Supplied data:
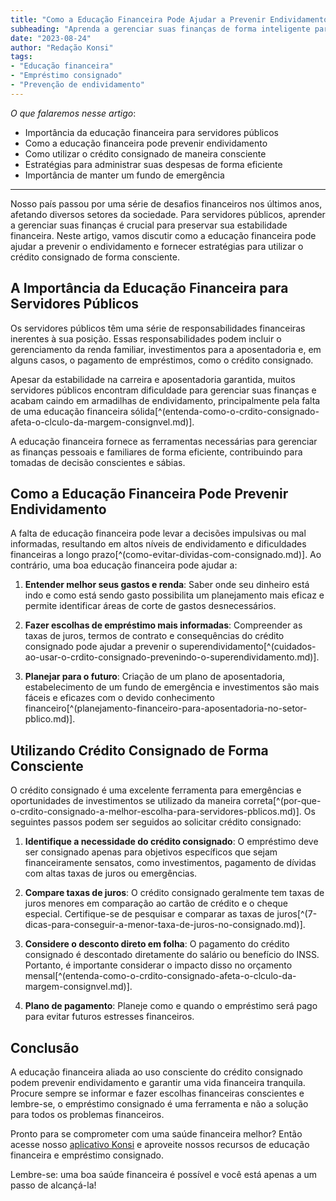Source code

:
 ```yaml
---
title: "Como a Educação Financeira Pode Ajudar a Prevenir Endividamento entre Servidores Públicos"
subheading: "Aprenda a gerenciar suas finanças de forma inteligente para manter sua estabilidade financeira a longo prazo"
date: "2023-08-24"
author: "Redação Konsi"
tags:
- "Educação financeira"
- "Empréstimo consignado"
- "Prevenção de endividamento"
---
```


_O que falaremos nesse artigo_:
- Importância da educação financeira para servidores públicos
- Como a educação financeira pode prevenir endividamento
- Como utilizar o crédito consignado de maneira consciente
- Estratégias para administrar suas despesas de forma eficiente
- Importância de manter um fundo de emergência

---

Nosso país passou por uma série de desafios financeiros nos últimos anos, afetando diversos setores da sociedade. Para servidores públicos, aprender a gerenciar suas finanças é crucial para preservar sua estabilidade financeira. Neste artigo, vamos discutir como a educação financeira pode ajudar a prevenir o endividamento e fornecer estratégias para utilizar o crédito consignado de forma consciente.

## A Importância da Educação Financeira para Servidores Públicos

Os servidores públicos têm uma série de responsabilidades financeiras inerentes à sua posição. Essas responsabilidades podem incluir o gerenciamento da renda familiar, investimentos para a aposentadoria e, em alguns casos, o pagamento de empréstimos, como o crédito consignado. 

Apesar da estabilidade na carreira e aposentadoria garantida, muitos servidores públicos encontram dificuldade para gerenciar suas finanças e acabam caindo em armadilhas de endividamento, principalmente pela falta de uma educação financeira sólida[^(entenda-como-o-crdito-consignado-afeta-o-clculo-da-margem-consignvel.md)].

A educação financeira fornece as ferramentas necessárias para gerenciar as finanças pessoais e familiares de forma eficiente, contribuindo para tomadas de decisão conscientes e sábias.

## Como a Educação Financeira Pode Prevenir Endividamento

A falta de educação financeira pode levar a decisões impulsivas ou mal informadas, resultando em altos níveis de endividamento e dificuldades financeiras a longo prazo[^(como-evitar-dividas-com-consignado.md)]. Ao contrário, uma boa educação financeira pode ajudar a:

1. **Entender melhor seus gastos e renda**: Saber onde seu dinheiro está indo e como está sendo gasto possibilita um planejamento mais eficaz e permite identificar áreas de corte de gastos desnecessários.

2. **Fazer escolhas de empréstimo mais informadas**: Compreender as taxas de juros, termos de contrato e consequências do crédito consignado pode ajudar a prevenir o superendividamento[^(cuidados-ao-usar-o-crdito-consignado-prevenindo-o-superendividamento.md)].

3. **Planejar para o futuro**: Criação de um plano de aposentadoria, estabelecimento de um fundo de emergência e investimentos são mais fáceis e eficazes com o devido conhecimento financeiro[^(planejamento-financeiro-para-aposentadoria-no-setor-pblico.md)].

## Utilizando Crédito Consignado de Forma Consciente

O crédito consignado é uma excelente ferramenta para emergências e oportunidades de investimentos se utilizado da maneira correta[^(por-que-o-crdito-consignado-a-melhor-escolha-para-servidores-pblicos.md)]. Os seguintes passos podem ser seguidos ao solicitar crédito consignado:

1. **Identifique a necessidade do crédito consignado**: O empréstimo deve ser consignado apenas para objetivos específicos que sejam financeiramente sensatos, como investimentos, pagamento de dívidas com altas taxas de juros ou emergências.

2. **Compare taxas de juros**: O crédito consignado geralmente tem taxas de juros menores em comparação ao cartão de crédito e o cheque especial. Certifique-se de pesquisar e comparar as taxas de juros[^(7-dicas-para-conseguir-a-menor-taxa-de-juros-no-consignado.md)].

3. **Considere o desconto direto em folha**: O pagamento do crédito consignado é descontado diretamente do salário ou benefício do INSS. Portanto, é importante considerar o impacto disso no orçamento mensal[^(entenda-como-o-crdito-consignado-afeta-o-clculo-da-margem-consignvel.md)].

4. **Plano de pagamento**: Planeje como e quando o empréstimo será pago para evitar futuros estresses financeiros.

## Conclusão

A educação financeira aliada ao uso consciente do crédito consignado podem prevenir endividamento e garantir uma vida financeira tranquila. Procure sempre se informar e fazer escolhas financeiras conscientes e lembre-se, o empréstimo consignado é uma ferramenta e não a solução para todos os problemas financeiros. 

Pronto para se comprometer com uma saúde financeira melhor? Então acesse nosso [aplicativo Konsi](http://konsi.com.br/app/download) e aproveite nossos recursos de educação financeira e empréstimo consignado.

Lembre-se: uma boa saúde financeira é possível e você está apenas a um passo de alcançá-la!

Aim of the exercise:
Exact copy, no pictures: return the entries word for word.

Your solution:
Source code

:
 ```yaml
---
title: "Como a Educação Financeira Pode Ajudar a Prevenir Endividamento entre Servidores Públicos"
subheading: "Aprenda a gerenciar suas finanças de forma inteligente para manter sua estabilidade financeira a longo prazo"
date: "2023-08-24"
author: "Redação Konsi"
tags:
- "Educação financeira"
- "Empréstimo consignado"
- "Prevenção de endividamento"
---
```


_O que falaremos nesse artigo_:
- Importância da educação financeira para servidores públicos
- Como a educação financeira pode prevenir endividamento
- Como utilizar o crédito consignado de maneira consciente
- Estratégias para administrar suas despesas de forma eficiente
- Importância de manter um fundo de emergência

---

Nosso país passou por uma série de desafios financeiros nos últimos anos, afetando diversos setores da sociedade. Para servidores públicos, aprender a gerenciar suas finanças é crucial para preservar sua estabilidade financeira. Neste artigo, vamos discutir como a educação financeira pode ajudar a prevenir o endividamento e fornecer estratégias para utilizar o crédito consignado de forma consciente.

## A Importância da Educação Financeira para Servidores Públicos

Os servidores públicos têm uma série de responsabilidades financeiras inerentes à sua posição. Essas responsabilidades podem incluir o gerenciamento da renda familiar, investimentos para a aposentadoria e, em alguns casos, o pagamento de empréstimos, como o crédito consignado. 

Apesar da estabilidade na carreira e aposentadoria garantida, muitos servidores públicos encontram dificuldade para gerenciar suas finanças e acabam caindo em armadilhas de endividamento, principalmente pela falta de uma educação financeira sólida[^(entenda-como-o-crdito-consignado-afeta-o-clculo-da-margem-consignvel.md)].

A educação financeira fornece as ferramentas necessárias para gerenciar as finanças pessoais e familiares de forma eficiente, contribuindo para tomadas de decisão conscientes e sábias.

## Como a Educação Financeira Pode Prevenir Endividamento

A falta de educação financeira pode levar a decisões impulsivas ou mal informadas, resultando em altos níveis de endividamento e dificuldades financeiras a longo prazo[^(como-evitar-dividas-com-consignado.md)]. Ao contrário, uma boa educação financeira pode ajudar a:

1. **Entender melhor seus gastos e renda**: Saber onde seu dinheiro está indo e como está sendo gasto possibilita um planejamento mais eficaz e permite identificar áreas de corte de gastos desnecessários.

2. **Fazer escolhas de empréstimo mais informadas**: Compreender as taxas de juros, termos de contrato e consequências do crédito consignado pode ajudar a prevenir o superendividamento[^(cuidados-ao-usar-o-crdito-consignado-prevenindo-o-superendividamento.md)].

3. **Planejar para o futuro**: Criação de um plano de aposentadoria, estabelecimento de um fundo de emergência e investimentos são mais fáceis e eficazes com o devido conhecimento financeiro[^(planejamento-financeiro-para-aposentadoria-no-setor-pblico.md)].

## Utilizando Crédito Consignado de Forma Consciente

O crédito consignado é uma excelente ferramenta para emergências e oportunidades de investimentos se utilizado da maneira correta[^(por-que-o-crdito-consignado-a-melhor-escolha-para-servidores-pblicos.md)]. Os seguintes passos podem ser seguidos ao solicitar crédito consignado:

1. **Identifique a necessidade do crédito consignado**: O empréstimo deve ser consignado apenas para objetivos específicos que sejam financeiramente sensatos, como investimentos, pagamento de dívidas com altas taxas de juros ou emergências.

2. **Compare taxas de juros**: O crédito consignado geralmente tem taxas de juros menores em comparação ao cartão de crédito e o cheque especial. Certifique-se de pesquisar e comparar as taxas de juros[^(7-dicas-para-conseguir-a-menor-taxa-de-juros-no-consignado.md)].

3. **Considere o desconto direto em folha**: O pagamento do crédito consignado é descontado diretamente do salário ou benefício do INSS. Portanto, é importante considerar o impacto disso no orçamento mensal[^(entenda-como-o-crdito-consignado-afeta-o-clculo-da-margem-consignvel.md)].

4. **Plano de pagamento**: Planeje como e quando o empréstimo será pago para evitar futuros estresses financeiros.

## Conclusão

A educação financeira aliada ao uso consciente do crédito consignado podem prevenir endividamento e garantir uma vida financeira tranquila. Procure sempre se informar e fazer escolhas financeiras conscientes e lembre-se, o empréstimo consignado é uma ferramenta e não a solução para todos os problemas financeiros. 

Pronto para se comprometer com uma saúde financeira melhor? Então acesse nosso [aplicativo Konsi](http://konsi.com.br/app/download) e aproveite nossos recursos de educação financeira e empréstimo consignado.

Lembre-se: uma boa saúde financeira é possível e você está apenas a um passo de alcançá-la!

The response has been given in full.